GOAL OF THE EXERCISE: Two lines below mark the span: the one containing "- The attachment" and the one containing "See 24.2.2.". Set down both, plus every line between, exactly as they stand, and nothing else.

(RECORDS SUPPLIED)

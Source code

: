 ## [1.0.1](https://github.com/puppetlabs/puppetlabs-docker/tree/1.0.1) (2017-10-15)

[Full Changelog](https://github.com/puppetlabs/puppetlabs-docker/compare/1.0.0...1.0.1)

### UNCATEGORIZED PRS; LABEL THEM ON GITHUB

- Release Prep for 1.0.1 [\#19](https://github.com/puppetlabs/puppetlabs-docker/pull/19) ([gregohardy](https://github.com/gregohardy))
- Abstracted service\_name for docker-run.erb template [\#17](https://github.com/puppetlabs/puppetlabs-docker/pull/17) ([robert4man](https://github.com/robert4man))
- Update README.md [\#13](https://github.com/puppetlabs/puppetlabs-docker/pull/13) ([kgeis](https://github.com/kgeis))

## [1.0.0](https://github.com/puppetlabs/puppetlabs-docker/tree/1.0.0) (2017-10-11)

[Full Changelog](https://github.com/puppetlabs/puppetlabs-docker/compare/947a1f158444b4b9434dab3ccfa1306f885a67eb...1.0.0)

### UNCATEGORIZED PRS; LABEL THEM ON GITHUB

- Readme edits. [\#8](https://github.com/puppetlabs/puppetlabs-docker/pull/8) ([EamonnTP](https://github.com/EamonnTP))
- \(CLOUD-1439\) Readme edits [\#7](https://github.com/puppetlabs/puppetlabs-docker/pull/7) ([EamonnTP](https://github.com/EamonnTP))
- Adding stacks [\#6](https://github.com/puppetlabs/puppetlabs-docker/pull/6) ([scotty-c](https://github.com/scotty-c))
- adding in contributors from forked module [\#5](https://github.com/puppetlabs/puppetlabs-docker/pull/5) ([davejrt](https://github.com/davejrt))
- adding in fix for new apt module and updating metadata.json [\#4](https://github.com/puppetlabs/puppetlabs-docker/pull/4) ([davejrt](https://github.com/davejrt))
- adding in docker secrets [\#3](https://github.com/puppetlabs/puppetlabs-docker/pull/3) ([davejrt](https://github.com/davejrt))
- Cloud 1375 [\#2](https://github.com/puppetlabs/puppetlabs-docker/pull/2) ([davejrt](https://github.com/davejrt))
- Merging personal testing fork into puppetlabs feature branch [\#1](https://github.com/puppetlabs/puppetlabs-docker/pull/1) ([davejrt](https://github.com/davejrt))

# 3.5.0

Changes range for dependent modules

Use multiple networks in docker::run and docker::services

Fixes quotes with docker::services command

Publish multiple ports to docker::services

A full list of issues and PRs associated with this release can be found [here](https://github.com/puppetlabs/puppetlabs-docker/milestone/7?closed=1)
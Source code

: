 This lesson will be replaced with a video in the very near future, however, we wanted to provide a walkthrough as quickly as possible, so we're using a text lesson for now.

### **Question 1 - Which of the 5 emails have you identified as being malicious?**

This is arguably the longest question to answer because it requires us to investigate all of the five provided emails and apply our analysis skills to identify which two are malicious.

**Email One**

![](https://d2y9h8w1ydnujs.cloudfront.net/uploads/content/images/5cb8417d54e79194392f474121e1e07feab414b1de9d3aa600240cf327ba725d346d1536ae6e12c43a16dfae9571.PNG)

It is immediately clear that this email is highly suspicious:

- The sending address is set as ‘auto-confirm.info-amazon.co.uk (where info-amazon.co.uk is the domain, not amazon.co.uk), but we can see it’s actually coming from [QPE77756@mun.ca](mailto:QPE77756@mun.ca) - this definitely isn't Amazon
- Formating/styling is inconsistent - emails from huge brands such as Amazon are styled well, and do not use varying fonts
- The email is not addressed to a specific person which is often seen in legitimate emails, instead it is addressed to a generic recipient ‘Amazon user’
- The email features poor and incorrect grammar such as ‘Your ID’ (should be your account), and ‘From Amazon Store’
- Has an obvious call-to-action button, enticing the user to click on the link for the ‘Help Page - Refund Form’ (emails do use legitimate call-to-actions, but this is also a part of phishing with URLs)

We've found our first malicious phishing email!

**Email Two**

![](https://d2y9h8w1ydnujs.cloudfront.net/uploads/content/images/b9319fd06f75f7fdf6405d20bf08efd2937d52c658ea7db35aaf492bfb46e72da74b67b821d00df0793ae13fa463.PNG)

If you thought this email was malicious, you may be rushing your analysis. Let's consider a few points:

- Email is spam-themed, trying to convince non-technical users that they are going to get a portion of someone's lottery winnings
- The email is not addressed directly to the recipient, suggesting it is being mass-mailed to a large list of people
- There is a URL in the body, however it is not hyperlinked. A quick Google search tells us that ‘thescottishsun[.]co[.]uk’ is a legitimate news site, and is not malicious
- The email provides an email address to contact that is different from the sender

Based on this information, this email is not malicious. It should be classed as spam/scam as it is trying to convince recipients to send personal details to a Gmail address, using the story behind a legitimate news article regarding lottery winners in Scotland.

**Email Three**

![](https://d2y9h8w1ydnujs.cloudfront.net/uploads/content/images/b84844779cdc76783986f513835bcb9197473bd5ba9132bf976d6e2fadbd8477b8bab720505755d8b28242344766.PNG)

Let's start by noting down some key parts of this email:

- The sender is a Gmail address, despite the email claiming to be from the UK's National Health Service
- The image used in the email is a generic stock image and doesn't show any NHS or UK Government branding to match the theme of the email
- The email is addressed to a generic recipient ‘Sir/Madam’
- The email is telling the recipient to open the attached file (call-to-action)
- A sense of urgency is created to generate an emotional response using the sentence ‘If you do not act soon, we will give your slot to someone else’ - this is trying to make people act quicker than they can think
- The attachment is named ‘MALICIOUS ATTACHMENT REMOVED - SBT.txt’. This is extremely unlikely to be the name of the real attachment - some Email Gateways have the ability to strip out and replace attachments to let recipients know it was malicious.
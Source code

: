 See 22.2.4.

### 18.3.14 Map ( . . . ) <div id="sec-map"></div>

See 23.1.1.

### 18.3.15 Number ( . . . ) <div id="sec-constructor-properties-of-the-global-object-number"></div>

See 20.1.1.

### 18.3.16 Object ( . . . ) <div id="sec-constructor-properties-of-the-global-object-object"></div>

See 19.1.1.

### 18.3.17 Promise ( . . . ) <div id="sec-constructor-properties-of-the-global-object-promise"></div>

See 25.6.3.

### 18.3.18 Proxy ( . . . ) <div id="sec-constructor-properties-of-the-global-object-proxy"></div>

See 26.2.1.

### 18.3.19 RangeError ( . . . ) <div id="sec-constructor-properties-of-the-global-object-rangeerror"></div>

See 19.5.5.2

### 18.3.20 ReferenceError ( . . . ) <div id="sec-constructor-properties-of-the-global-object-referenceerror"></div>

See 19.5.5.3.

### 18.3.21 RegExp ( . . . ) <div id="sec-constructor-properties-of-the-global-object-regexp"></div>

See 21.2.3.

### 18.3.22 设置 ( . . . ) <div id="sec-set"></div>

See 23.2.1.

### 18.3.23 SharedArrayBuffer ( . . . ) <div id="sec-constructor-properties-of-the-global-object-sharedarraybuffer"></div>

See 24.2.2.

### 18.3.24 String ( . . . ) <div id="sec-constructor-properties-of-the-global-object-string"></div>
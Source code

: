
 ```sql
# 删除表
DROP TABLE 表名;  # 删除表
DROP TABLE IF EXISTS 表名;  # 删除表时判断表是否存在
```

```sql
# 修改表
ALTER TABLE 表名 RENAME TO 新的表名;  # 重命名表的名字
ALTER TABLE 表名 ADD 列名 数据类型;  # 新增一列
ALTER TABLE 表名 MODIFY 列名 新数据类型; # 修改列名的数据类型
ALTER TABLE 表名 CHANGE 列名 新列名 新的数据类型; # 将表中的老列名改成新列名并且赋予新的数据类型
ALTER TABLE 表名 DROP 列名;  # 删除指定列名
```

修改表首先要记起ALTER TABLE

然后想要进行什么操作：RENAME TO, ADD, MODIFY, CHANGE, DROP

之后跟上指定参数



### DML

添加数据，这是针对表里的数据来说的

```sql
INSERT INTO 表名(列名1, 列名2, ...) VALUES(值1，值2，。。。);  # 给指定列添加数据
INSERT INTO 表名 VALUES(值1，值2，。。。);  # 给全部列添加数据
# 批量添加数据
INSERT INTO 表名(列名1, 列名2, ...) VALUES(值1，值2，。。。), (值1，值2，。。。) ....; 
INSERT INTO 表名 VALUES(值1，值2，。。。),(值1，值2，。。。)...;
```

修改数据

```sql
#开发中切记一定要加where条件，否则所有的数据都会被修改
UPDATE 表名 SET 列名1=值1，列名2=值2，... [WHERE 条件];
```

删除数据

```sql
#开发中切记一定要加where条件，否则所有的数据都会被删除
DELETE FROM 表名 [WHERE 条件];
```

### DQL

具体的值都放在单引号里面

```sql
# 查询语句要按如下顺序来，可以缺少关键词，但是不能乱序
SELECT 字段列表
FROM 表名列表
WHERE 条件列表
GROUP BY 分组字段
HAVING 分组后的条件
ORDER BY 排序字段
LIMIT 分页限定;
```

(End RECORDS SUPPLIED)

EXERCISE RESULT:
- The attachment is named ‘MALICIOUS ATTACHMENT REMOVED - SBT.txt’. This is extremely unlikely to be the name of the real attachment - some Email Gateways have the ability to strip out and replace attachments to let recipients know it was malicious.
Source code

: See 22.2.4.

### 18.3.14 Map ( . . . ) <div id="sec-map"></div>

See 23.1.1.

### 18.3.15 Number ( . . . ) <div id="sec-constructor-properties-of-the-global-object-number"></div>

See 20.1.1.

### 18.3.16 Object ( . . . ) <div id="sec-constructor-properties-of-the-global-object-object"></div>

See 19.1.1.

### 18.3.17 Promise ( . . . ) <div id="sec-constructor-properties-of-the-global-object-promise"></div>

See 25.6.3.

### 18.3.18 Proxy ( . . . ) <div id="sec-constructor-properties-of-the-global-object-proxy"></div>

See 26.2.1.

### 18.3.19 RangeError ( . . . ) <div id="sec-constructor-properties-of-the-global-object-rangeerror"></div>

See 19.5.5.2

### 18.3.20 ReferenceError ( . . . ) <div id="sec-constructor-properties-of-the-global-object-referenceerror"></div>

See 19.5.5.3.

### 18.3.21 RegExp ( . . . ) <div id="sec-constructor-properties-of-the-global-object-regexp"></div>

See 21.2.3.

### 18.3.22 设置 ( . . . ) <div id="sec-set"></div>

See 23.2.1.

### 18.3.23 SharedArrayBuffer ( . . . ) <div id="sec-constructor-properties-of-the-global-object-sharedarraybuffer"></div>

See 24.2.2.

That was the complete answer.